I fattori di crescita che possono indurre una risposta genica del cuore ipertrofico sono ad esempio il fattore di crescita insulino simile-1 (IGF-1), il fattore di crescita dei fibroblasti (FGF) e il fattore di crescita trasformante β (TGF-β).
Gli agenti vasoattivi che possono agire sull’espressione genica a livello dei cardiomiociti sono ad esempio gli agonisti α-adrenergici, l’angiotensina II e l’endotelina-1.
Nell’ipertrofia vi è un aumento delle dimensioni dei cardiomiociti, in quanto vi è un aumento del contenuto intracellulare, come ad esempio del contenuto miofibrillare perché dobbiamo avere una risposta a uno sforzo che ci viene imposto da un’ipertensione o valvulopatia. La risposta ipertrofica è adattativa, cioè l’organo si adatta ad una condizione di stimolo.

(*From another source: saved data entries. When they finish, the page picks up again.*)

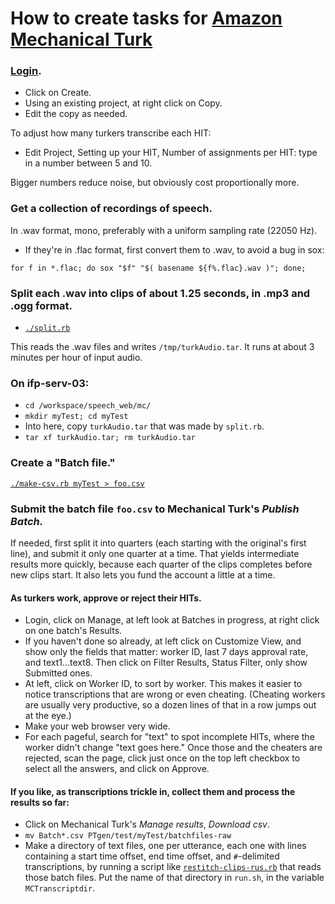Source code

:# How to create tasks for [Amazon Mechanical Turk](https://www.mturk.com/mturk/welcome)

### [Login](https://requester.mturk.com/begin_signin).
- Click on Create.
- Using an existing project, at right click on Copy.
- Edit the copy as needed.

To adjust how many turkers transcribe each HIT:

- Edit Project, Setting up your HIT, Number of assignments per HIT: type in a number between 5 and 10.

Bigger numbers reduce noise, but obviously cost proportionally more.

### Get a collection of recordings of speech.
In .wav format, mono, preferably with a uniform sampling rate (22050 Hz).

- If they're in .flac format, first convert them to .wav, to avoid a bug in sox:

`for f in *.flac; do sox "$f" "$( basename ${f%.flac}.wav )"; done;`
    
### Split each .wav into clips of about 1.25 seconds, in .mp3 and .ogg format.

- [`./split.rb`](./split.rb)

This reads the .wav files and writes `/tmp/turkAudio.tar`.
It runs at about 3 minutes per hour of input audio.

### On ifp-serv-03:
- `cd /workspace/speech_web/mc/`
- `mkdir myTest; cd myTest`
- Into here, copy `turkAudio.tar` that was made by `split.rb`.
- `tar xf turkAudio.tar; rm turkAudio.tar`

### Create a "Batch file."
[`./make-csv.rb myTest > foo.csv`](./make-csv.rb)

### Submit the batch file `foo.csv` to Mechanical Turk's *Publish Batch.*
If needed, first split it into quarters (each starting with the
original's first line), and submit it only one quarter at a time.
That yields intermediate results more quickly, because each quarter of
the clips completes before new clips start.  It also lets you fund
the account a little at a time.

#### As turkers work, approve or reject their HITs.

- Login, click on Manage, at left look at Batches in progress, at right click on one batch's Results.
- If you haven't done so already, at left click on Customize View, and show only the fields that matter: worker ID, last 7 days approval rate, and text1...text8.  Then click on Filter Results, Status Filter, only show Submitted ones.
- At left, click on Worker ID, to sort by worker.  This makes it easier to notice transcriptions that are wrong or even cheating.  (Cheating workers are usually very productive, so a dozen lines of that in a row jumps out at the eye.)
- Make your web browser very wide.
- For each pageful, search for "text" to spot incomplete HITs, where the worker didn't change "text goes here."  Once those and the cheaters are rejected, scan the page, click just once on the top left checkbox to select all the answers, and click on Approve.

#### If you like, as transcriptions trickle in, collect them and process the results so far:

- Click on Mechanical Turk's *Manage results*, *Download csv*.
- `mv Batch*.csv PTgen/test/myTest/batchfiles-raw`
- Make a directory of text files, one per utterance, each one with lines containing a start time offset, end time offset, and `#`-delimited transcriptions, by running a script like [`restitch-clips-rus.rb`](./restitch-clips-rus.rb) that reads those batch files.  Put the name of that directory in `run.sh`, in the variable `MCTranscriptdir`.
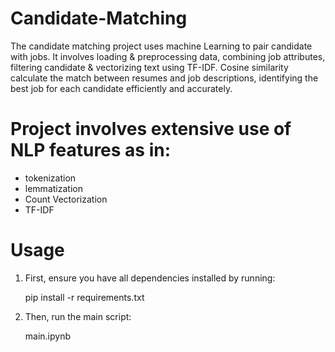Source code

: # Candidate-Matching
The candidate matching project uses machine Learning to pair candidate with jobs. It involves loading &amp; preprocessing data, combining job attributes, filtering candidate &amp; vectorizing text using TF-IDF. Cosine similarity calculate the match between resumes and job descriptions, identifying the best job for each candidate efficiently and accurately.

# Project involves extensive use of NLP features as in:

- tokenization
- lemmatization 
-	Count Vectorization
-	TF-IDF
# Usage
1. First, ensure you have all dependencies installed by running:

    pip install -r requirements.txt

2. Then, run the main script:

    main.ipynb

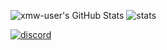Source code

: ![xmw-user's GitHub Stats](https://github-readme-stats.vercel.app/api?username=xmw-user&show_icons=true&line_height=27&count_private=true&theme=transparent) ![stats](https://github-readme-stats.vercel.app/api/top-langs/?username=xmw-user&theme=transparent&langs_count=3)

<!-- Links to your social media accounts -->

[![discord](https://img.shields.io/badge/discord-purple?logo=discord&logoColor=white)](https://discordapp.com/users/1240028146804326400)

<!--
**XMW-USER/XMW-USER** is a ✨ _special_ ✨ repository because its `README.md` (this file) appears on your GitHub profile.

Here are some ideas to get you started:

- 🔭 I’m currently working on ...
- 🌱 I’m currently learning ...
- 👯 I’m looking to collaborate on ...
- 🤔 I’m looking for help with ...
- 💬 Ask me about ...
- 📫 How to reach me: ...
- 😄 Pronouns: ...
- ⚡ Fun fact: ...
-->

Purtroppo l’ipertrofia del miocardio oltre certi limiti può portare ad un danno irreversibile, perché la massa ipertrofica del miocardio può diventare così ingente da non essere supportata da una idonea vascolarizzazione, e quindi questa massa ipertrofica può diventare prona a fenomeni di ischemia, cioè mancata irrorazione sanguigna, e quindi infarto. Inoltre i cardiomiociti ipertrofici hanno minore capacità ossidativa dei mitocondri, alterazioni della sintesi o della degradazione proteica e alterazione del citoscheletro.
Si instaurano quindi fenomeni degenerativi quali la lisi e la perdita di elementi contrattili miofibrillari. Infine si ha morte per necrosi o apoptosi.
In genere l’ipertrofia innescata da stimoli meccanici è fisiologica e segue la via della PI-3-chinasi e Akt, mentre l’ipertrofia innescata da fattori di crescita e agenti vasoattivi è patologica e segue la via dei recettori associati alle proteine G (vedi le vie di trasduzione del segnale).